Introduction to RHadoop for R users

This is a past event

21 people went


From the Digbeth High street end of Gibb Street:
Turn left into the first archway (Next to the 80’s sports clothing shop), go through the glass door, walk under the floating bodies and head downstairs. Turn right and you're there!

Digital Native, Room LG04 The Custard Factory, Gibb Street, Birmingham, B9 4AA, Birmingham


Andrie de Vries & Simon Field of Revolution Analytics present a preview of their useR! 2015 tutorial introducing RHadoop. You do not need any knowledge of Hadoop to attend.

This tutorial introduces RHadoop to data scientists new to Hadoop. We do a gentle introduction of terminology, develop the prototypical word count example, and then illustrate distributed computing concepts such as k-means clustering and linear regression on distributed data.

Using Hadoop for big data is a much-hyped technology. Originally developed by companies with web-scale data, Hadoop is increasingly being evaluated by IT departments in many other industries.

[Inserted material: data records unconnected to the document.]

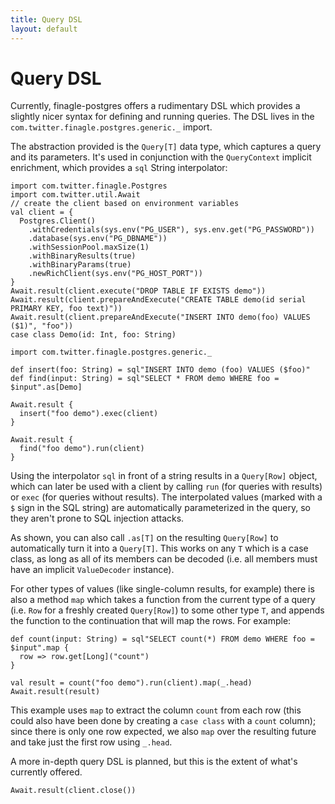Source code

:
 ```yaml
---
title: Query DSL
layout: default
---
```


# Query DSL

Currently, finagle-postgres offers a rudimentary DSL which provides a slightly nicer syntax for defining and running
queries. The DSL lives in the `com.twitter.finagle.postgres.generic._` import.

The abstraction provided is the `Query[T]` data type, which captures a query and its parameters. It's used in conjunction
with the `QueryContext` implicit enrichment, which provides a `sql` String interpolator:

```tut:invisible
import com.twitter.finagle.Postgres
import com.twitter.util.Await
// create the client based on environment variables
val client = {
  Postgres.Client()
    .withCredentials(sys.env("PG_USER"), sys.env.get("PG_PASSWORD"))
    .database(sys.env("PG_DBNAME"))
    .withSessionPool.maxSize(1)
    .withBinaryResults(true)
    .withBinaryParams(true)
    .newRichClient(sys.env("PG_HOST_PORT"))
}  
Await.result(client.execute("DROP TABLE IF EXISTS demo"))
Await.result(client.prepareAndExecute("CREATE TABLE demo(id serial PRIMARY KEY, foo text)"))
Await.result(client.prepareAndExecute("INSERT INTO demo(foo) VALUES ($1)", "foo"))
case class Demo(id: Int, foo: String)
```

```tut:book
import com.twitter.finagle.postgres.generic._

def insert(foo: String) = sql"INSERT INTO demo (foo) VALUES ($foo)"
def find(input: String) = sql"SELECT * FROM demo WHERE foo = $input".as[Demo]

Await.result {
  insert("foo demo").exec(client)
}

Await.result {
  find("foo demo").run(client)
}
```

Using the interpolator `sql` in front of a string results in a `Query[Row]` object, which can later be used with a client
by calling `run` (for queries with results) or `exec` (for queries without results). The interpolated values (marked with
a `$` sign in the SQL string) are automatically parameterized in the query, so they aren't prone to SQL injection attacks.

As shown, you can also call `.as[T]` on the resulting `Query[Row]` to automatically turn it into a `Query[T]`. This works
on any `T` which is a case class, as long as all of its members can be decoded (i.e. all members must have an implicit
`ValueDecoder` instance).

For other types of values (like single-column results, for example) there is also a method `map` which takes a function
from the current type of a query (i.e. `Row` for a freshly created `Query[Row]`) to some other type `T`, and appends the
function to the continuation that will map the rows. For example:

```tut:book
def count(input: String) = sql"SELECT count(*) FROM demo WHERE foo = $input".map {
  row => row.get[Long]("count")
}

val result = count("foo demo").run(client).map(_.head)
Await.result(result)
```

This example uses `map` to extract the column `count` from each row (this could also have been done by creating a `case
class` with a `count` column); since there is only one row expected, we also `map` over the resulting future and take
just the first row using `_.head`.

A more in-depth query DSL is planned, but this is the extent of what's currently offered.
```tut:invisible
Await.result(client.close())
```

The R data scientist must know how to modify algorithms to use of the Hadoop map-reduce paradigm. Fortunately, R has many features of functional languages, for example lapply() which is a simple example of the philosophy of map-reduce. This makes it comparatively easy for an R user to understand the map-reduce idea.

The RHadoop project is an abstraction layer around the Hadoop map-reduce paradigm and HDFS file system, meaning you can focus on writing R code, rather than learning Java.

We plan to provision a Microsoft Azure Hadoop cluster to use on the day. This means you can get stuck in, coding directly using RStudio Server, directly from your web browser (Google Chrome works best).

Seats are limited at 30 & places at 40 (if you can make do without a seat!)

(it also help if you can say whether you're not attending)

The speakers, organiser & anyone else who wants to join will be meeting for food / drinks at Alfie Bird's ( from about 5pm.